(Rendered images with source text)
------------------------------------------------------------

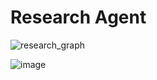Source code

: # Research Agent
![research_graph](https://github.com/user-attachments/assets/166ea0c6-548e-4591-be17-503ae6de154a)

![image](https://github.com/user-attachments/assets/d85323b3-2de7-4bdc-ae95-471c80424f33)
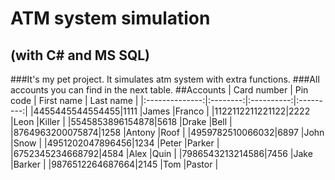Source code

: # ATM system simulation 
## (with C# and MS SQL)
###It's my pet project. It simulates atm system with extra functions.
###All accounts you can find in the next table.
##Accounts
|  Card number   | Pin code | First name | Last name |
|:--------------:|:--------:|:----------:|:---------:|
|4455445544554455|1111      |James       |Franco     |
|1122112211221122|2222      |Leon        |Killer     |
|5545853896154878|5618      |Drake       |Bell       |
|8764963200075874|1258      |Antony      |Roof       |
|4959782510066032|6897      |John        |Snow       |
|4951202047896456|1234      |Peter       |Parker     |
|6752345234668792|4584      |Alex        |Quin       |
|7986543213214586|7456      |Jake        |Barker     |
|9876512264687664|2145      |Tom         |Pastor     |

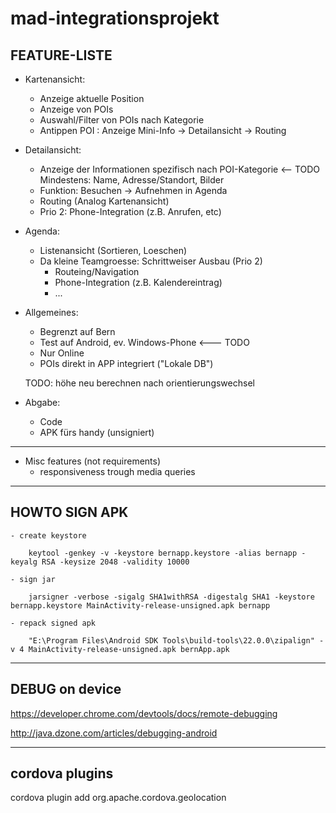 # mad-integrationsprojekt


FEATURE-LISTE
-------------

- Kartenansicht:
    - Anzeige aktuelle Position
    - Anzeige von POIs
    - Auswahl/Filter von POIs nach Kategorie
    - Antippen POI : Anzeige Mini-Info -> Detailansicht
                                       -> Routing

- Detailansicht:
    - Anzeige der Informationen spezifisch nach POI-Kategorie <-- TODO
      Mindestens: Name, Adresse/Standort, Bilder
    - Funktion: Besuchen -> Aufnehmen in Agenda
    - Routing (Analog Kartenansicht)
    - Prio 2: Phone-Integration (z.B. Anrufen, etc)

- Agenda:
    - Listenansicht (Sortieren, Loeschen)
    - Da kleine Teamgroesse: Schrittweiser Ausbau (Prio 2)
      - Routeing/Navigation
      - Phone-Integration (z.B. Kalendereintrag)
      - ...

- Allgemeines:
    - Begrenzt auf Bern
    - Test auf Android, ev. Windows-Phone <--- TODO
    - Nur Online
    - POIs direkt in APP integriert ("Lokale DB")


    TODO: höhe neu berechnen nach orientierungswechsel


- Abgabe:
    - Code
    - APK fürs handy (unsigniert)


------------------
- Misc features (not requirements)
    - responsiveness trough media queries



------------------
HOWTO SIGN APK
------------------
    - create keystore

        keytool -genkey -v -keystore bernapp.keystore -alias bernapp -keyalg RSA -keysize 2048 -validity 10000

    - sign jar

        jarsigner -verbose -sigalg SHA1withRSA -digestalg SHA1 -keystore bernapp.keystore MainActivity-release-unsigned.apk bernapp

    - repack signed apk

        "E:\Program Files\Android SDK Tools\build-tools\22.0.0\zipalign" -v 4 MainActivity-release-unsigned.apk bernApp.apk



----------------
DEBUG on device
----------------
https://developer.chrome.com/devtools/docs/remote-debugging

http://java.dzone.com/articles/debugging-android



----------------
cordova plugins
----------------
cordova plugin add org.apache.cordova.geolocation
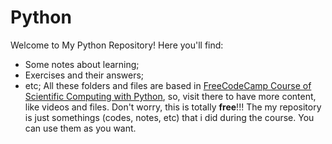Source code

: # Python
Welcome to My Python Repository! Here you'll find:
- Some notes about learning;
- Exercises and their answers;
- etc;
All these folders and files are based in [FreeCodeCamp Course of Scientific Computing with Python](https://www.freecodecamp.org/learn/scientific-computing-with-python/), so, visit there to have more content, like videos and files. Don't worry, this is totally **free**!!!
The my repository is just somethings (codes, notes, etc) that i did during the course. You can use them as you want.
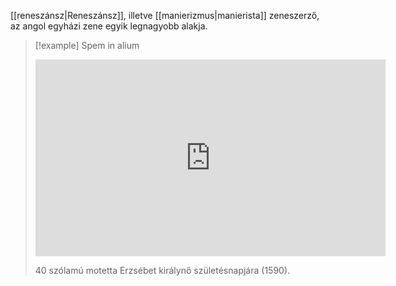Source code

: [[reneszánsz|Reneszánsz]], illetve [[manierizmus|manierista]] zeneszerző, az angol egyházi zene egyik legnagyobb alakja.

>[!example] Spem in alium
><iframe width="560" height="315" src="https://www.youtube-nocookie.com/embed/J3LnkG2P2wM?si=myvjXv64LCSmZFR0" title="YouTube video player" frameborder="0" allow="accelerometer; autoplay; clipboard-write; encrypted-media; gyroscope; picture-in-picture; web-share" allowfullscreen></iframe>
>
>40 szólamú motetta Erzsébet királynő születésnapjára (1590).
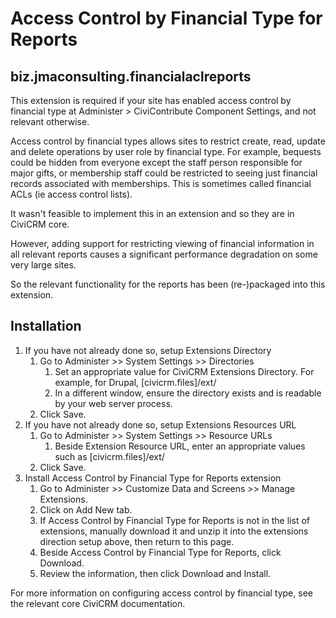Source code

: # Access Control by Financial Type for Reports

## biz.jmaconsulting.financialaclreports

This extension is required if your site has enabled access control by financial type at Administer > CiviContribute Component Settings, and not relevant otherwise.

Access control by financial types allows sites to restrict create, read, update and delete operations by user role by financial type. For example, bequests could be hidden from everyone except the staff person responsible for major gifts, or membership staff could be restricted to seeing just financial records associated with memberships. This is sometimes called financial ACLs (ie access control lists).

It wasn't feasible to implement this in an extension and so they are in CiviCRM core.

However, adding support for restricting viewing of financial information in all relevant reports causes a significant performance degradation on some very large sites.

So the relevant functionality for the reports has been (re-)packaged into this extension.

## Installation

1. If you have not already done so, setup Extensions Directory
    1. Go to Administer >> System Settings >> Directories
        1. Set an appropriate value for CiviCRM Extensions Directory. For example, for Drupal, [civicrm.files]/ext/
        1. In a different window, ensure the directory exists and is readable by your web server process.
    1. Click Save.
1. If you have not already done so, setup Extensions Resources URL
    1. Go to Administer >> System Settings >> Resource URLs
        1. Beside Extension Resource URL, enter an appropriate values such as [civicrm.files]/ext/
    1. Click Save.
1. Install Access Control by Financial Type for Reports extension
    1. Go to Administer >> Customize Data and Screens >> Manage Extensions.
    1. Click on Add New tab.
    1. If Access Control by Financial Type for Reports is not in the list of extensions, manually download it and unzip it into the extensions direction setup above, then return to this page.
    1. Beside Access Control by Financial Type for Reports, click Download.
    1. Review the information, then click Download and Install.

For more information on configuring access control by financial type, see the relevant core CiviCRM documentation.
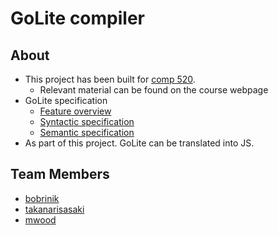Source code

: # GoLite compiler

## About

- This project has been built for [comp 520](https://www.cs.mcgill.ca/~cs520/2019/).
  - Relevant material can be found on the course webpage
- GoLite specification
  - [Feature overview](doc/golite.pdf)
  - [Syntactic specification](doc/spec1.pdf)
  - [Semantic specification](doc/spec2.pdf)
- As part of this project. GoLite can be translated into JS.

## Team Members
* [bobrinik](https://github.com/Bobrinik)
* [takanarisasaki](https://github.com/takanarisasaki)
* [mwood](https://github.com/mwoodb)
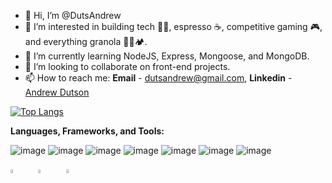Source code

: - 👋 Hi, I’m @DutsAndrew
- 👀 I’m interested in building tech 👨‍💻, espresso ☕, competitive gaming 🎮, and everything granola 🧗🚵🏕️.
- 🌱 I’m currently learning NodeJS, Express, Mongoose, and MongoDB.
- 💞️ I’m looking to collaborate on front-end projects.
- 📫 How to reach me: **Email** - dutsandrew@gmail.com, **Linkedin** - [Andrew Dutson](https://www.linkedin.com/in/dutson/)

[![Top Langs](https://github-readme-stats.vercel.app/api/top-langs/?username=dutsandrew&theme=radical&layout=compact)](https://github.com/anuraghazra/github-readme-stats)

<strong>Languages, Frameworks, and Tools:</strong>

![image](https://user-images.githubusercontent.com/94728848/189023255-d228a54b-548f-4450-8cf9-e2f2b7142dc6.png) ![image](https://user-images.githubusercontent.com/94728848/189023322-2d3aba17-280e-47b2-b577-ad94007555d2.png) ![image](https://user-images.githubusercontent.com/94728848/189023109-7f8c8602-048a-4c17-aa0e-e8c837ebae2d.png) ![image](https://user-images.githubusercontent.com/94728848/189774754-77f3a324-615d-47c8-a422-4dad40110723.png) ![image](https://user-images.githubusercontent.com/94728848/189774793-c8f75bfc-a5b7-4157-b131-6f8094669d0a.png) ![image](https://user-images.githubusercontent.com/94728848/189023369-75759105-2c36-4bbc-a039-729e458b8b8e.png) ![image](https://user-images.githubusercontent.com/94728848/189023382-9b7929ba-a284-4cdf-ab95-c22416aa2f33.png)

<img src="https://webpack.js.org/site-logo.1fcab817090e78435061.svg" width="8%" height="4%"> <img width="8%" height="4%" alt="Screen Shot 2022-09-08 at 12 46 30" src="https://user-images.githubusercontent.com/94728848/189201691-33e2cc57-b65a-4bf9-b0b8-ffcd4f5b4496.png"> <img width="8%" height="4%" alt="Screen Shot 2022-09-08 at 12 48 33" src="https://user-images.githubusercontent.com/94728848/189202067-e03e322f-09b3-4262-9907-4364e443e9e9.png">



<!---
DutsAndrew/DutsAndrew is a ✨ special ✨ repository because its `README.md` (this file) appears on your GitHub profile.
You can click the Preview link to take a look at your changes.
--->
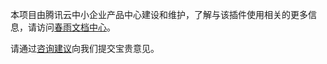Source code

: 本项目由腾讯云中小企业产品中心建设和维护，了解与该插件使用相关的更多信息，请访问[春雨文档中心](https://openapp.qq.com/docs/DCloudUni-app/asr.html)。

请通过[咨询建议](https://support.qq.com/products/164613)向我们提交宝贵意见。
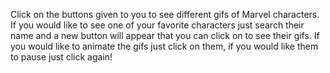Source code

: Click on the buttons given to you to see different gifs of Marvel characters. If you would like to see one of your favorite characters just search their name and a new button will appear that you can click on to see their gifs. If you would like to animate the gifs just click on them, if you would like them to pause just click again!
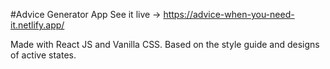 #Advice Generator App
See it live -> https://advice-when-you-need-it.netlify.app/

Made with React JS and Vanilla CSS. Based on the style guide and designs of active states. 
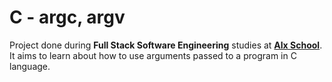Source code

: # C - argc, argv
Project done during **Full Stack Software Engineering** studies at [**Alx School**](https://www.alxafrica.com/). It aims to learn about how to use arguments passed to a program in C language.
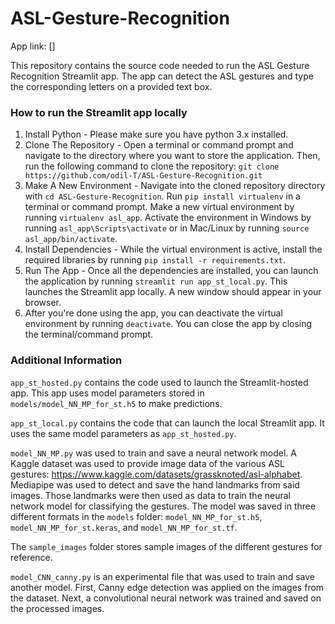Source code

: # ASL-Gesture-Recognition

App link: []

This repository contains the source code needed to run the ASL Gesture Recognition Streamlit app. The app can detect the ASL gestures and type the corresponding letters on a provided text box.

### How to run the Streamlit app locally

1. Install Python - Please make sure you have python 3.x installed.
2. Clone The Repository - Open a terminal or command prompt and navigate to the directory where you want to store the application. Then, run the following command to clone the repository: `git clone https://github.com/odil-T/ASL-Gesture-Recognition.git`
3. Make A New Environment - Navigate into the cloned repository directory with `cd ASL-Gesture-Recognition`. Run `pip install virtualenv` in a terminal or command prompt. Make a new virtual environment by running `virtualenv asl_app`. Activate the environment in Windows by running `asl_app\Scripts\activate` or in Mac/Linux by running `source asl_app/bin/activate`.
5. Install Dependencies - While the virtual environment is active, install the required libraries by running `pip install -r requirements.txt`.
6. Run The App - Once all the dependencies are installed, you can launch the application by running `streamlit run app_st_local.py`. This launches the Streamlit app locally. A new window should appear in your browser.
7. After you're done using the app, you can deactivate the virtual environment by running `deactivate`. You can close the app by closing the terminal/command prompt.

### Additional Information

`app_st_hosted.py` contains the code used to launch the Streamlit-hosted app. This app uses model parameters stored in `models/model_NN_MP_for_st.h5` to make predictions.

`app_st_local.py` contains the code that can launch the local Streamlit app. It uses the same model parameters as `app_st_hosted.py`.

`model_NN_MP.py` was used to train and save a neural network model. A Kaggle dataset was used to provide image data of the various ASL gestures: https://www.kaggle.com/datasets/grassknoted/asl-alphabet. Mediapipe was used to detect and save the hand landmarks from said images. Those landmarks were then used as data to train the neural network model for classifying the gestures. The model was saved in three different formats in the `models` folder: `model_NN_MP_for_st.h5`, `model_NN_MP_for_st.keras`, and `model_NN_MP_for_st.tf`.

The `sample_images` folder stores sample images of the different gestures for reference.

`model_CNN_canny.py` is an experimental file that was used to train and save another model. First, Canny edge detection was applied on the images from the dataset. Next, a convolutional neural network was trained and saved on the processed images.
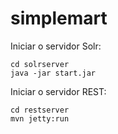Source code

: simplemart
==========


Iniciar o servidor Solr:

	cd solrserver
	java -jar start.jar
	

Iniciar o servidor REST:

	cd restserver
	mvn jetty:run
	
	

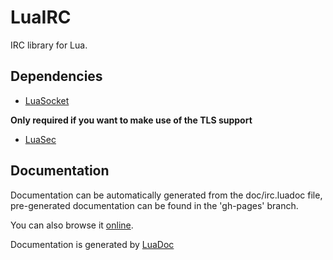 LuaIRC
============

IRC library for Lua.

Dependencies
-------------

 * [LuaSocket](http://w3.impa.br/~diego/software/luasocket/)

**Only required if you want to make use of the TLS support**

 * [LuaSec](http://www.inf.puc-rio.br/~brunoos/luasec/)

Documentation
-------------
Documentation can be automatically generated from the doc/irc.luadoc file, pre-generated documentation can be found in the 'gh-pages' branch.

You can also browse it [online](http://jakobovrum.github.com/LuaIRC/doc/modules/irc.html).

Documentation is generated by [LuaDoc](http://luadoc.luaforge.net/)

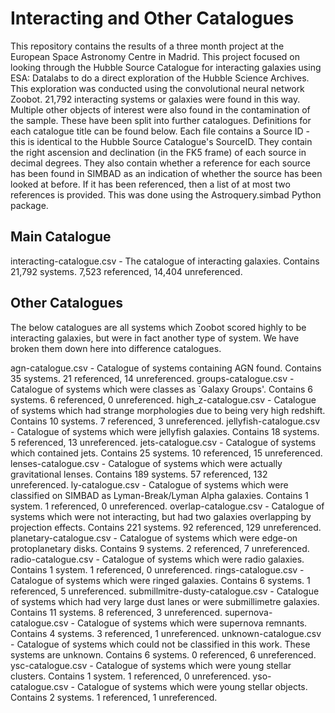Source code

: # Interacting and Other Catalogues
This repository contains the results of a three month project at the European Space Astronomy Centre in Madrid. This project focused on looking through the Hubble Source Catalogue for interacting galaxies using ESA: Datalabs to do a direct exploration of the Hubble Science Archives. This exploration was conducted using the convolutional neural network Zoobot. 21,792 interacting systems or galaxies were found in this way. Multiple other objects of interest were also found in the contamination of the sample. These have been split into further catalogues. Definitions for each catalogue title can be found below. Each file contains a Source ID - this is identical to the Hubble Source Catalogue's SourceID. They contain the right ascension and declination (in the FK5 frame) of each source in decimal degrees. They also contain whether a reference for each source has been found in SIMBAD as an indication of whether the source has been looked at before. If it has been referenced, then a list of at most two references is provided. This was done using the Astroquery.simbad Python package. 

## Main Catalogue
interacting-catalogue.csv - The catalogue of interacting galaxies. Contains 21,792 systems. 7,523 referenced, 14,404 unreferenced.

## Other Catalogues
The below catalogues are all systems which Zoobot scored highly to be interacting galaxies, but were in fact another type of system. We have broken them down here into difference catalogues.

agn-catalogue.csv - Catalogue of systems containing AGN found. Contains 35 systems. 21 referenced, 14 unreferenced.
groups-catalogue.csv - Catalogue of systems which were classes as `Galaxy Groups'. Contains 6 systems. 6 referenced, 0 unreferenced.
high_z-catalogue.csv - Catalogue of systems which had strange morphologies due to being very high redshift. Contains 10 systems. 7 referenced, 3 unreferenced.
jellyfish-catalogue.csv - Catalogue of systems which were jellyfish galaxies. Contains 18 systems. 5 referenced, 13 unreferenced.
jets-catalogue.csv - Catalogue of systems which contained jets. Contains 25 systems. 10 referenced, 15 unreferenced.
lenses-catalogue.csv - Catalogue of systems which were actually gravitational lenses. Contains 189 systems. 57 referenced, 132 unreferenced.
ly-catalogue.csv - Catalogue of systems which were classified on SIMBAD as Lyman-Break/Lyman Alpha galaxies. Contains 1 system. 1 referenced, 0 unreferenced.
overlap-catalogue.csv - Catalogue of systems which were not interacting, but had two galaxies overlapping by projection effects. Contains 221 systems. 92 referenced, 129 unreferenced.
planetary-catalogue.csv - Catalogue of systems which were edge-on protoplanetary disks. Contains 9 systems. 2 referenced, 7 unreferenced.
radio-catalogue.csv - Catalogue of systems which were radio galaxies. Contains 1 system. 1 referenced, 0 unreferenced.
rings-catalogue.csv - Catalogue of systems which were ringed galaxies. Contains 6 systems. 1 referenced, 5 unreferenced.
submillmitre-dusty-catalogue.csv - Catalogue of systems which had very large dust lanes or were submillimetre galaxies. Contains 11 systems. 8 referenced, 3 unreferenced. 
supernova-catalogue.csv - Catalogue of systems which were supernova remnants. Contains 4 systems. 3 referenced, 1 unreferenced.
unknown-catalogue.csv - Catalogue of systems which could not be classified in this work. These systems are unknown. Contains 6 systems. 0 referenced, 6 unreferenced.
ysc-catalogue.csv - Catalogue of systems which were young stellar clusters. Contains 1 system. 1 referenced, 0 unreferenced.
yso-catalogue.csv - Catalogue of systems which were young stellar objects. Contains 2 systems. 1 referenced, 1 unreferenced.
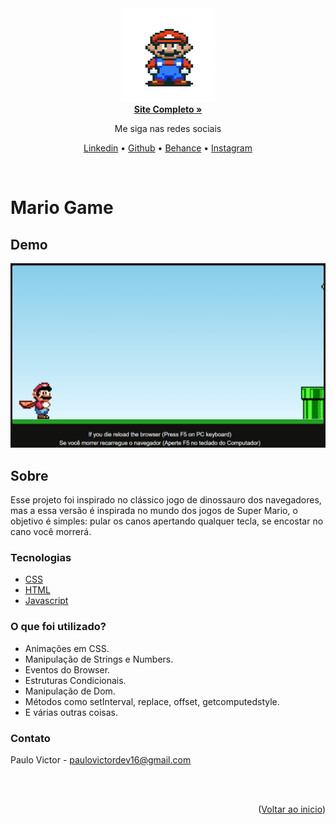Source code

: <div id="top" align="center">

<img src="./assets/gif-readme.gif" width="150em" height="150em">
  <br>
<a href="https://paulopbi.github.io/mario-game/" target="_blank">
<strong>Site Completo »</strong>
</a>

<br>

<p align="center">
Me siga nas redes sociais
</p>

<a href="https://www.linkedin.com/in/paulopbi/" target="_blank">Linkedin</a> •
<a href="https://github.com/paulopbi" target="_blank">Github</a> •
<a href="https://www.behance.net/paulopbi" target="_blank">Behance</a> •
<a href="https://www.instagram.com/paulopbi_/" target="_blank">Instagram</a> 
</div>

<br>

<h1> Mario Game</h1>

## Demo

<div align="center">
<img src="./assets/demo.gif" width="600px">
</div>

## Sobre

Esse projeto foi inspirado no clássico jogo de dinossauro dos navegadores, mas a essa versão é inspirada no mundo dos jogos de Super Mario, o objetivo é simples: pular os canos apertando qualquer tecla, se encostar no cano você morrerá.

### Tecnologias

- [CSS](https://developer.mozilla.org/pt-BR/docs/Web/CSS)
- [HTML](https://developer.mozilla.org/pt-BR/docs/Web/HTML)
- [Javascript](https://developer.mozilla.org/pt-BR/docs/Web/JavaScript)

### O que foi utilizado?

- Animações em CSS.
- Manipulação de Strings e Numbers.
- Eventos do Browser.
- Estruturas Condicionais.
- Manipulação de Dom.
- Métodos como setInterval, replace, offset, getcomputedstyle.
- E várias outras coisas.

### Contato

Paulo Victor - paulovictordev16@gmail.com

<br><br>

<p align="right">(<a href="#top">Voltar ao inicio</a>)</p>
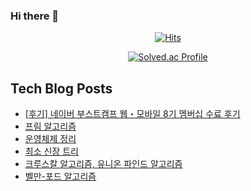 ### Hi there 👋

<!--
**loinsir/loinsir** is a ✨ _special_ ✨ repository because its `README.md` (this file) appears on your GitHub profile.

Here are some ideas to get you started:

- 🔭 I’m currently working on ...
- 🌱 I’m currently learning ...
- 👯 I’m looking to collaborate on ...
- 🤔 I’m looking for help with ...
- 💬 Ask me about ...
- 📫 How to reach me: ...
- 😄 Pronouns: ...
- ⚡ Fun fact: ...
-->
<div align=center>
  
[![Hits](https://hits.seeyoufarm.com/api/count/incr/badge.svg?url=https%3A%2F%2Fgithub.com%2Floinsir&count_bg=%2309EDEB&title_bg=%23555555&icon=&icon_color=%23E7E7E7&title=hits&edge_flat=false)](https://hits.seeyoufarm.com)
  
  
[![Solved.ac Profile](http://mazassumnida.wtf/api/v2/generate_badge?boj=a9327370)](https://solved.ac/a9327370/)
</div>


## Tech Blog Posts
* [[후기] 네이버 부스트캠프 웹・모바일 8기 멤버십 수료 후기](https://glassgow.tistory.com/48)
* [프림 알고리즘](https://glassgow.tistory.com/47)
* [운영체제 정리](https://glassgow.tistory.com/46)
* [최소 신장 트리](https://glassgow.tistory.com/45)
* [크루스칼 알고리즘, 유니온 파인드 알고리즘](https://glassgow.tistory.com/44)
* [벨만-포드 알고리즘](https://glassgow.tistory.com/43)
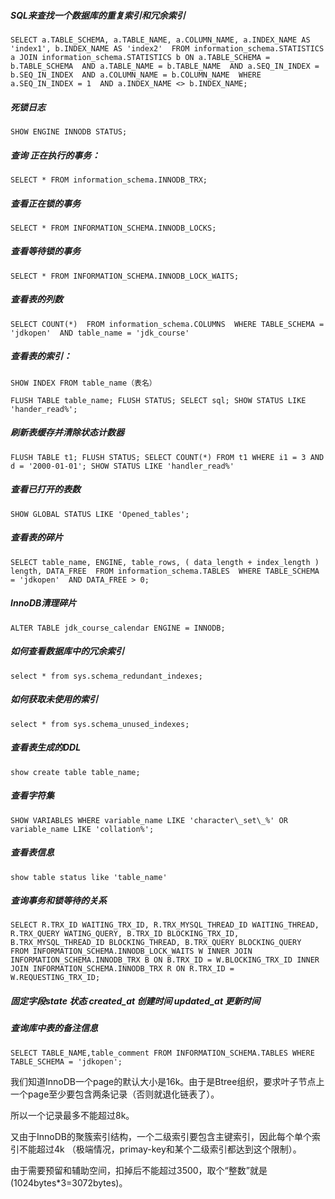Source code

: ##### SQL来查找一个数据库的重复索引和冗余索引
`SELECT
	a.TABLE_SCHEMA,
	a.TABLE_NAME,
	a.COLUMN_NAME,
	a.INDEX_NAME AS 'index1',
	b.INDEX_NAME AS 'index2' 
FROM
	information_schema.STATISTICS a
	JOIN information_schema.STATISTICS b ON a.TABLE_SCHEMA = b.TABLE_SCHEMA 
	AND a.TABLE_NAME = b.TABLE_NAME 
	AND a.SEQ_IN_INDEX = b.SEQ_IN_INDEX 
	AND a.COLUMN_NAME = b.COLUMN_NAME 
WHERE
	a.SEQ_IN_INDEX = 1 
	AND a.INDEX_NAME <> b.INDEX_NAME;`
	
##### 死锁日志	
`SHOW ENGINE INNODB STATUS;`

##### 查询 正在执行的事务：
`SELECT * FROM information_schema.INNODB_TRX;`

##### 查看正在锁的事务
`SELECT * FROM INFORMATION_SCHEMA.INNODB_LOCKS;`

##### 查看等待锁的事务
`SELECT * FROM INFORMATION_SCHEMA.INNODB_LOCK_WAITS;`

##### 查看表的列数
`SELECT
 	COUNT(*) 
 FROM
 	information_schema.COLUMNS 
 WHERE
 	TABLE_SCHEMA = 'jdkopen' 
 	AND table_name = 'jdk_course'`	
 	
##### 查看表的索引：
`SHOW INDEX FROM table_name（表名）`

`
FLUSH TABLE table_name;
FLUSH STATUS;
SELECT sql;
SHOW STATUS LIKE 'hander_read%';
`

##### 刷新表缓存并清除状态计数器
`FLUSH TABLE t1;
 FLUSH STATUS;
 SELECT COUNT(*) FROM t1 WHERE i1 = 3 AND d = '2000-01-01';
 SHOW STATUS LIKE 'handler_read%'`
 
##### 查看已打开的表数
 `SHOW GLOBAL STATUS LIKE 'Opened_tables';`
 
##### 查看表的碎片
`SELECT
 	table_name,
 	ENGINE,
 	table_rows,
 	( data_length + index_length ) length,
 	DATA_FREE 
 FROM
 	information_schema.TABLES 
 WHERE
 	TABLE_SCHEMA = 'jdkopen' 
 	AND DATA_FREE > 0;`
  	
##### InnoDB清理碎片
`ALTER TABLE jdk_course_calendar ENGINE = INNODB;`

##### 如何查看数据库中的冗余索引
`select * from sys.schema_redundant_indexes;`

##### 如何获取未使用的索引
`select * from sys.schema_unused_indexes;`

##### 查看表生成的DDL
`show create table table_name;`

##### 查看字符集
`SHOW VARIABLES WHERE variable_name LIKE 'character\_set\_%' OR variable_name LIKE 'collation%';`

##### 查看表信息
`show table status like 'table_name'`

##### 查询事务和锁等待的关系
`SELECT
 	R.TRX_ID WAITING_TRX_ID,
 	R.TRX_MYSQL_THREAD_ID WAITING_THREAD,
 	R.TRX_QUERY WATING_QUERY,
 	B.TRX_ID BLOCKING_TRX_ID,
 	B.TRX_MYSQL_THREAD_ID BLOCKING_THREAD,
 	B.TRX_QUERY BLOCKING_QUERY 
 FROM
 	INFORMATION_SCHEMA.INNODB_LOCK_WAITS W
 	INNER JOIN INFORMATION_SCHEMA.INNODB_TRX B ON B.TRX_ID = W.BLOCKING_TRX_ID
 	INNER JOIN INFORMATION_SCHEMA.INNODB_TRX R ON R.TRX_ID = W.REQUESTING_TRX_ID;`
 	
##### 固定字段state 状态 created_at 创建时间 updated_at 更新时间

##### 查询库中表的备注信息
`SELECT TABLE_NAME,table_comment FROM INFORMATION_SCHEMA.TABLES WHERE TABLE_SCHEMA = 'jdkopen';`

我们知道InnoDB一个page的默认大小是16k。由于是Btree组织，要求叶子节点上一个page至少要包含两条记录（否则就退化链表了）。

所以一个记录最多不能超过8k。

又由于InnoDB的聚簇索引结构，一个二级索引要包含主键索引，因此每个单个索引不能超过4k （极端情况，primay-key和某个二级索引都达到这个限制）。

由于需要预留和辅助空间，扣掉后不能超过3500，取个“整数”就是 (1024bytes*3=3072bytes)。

------------------------------------------------------------

* [Directions for this task]
Report each line above that includes the string "linkedin".

* [Result]
- 📫 How to reach me: **Email** - dutsandrew@gmail.com, **Linkedin** - [Andrew Dutson](https://www.linkedin.com/in/dutson/)
<a href="https://www.linkedin.com/in/paulopbi/" target="_blank">Linkedin</a> •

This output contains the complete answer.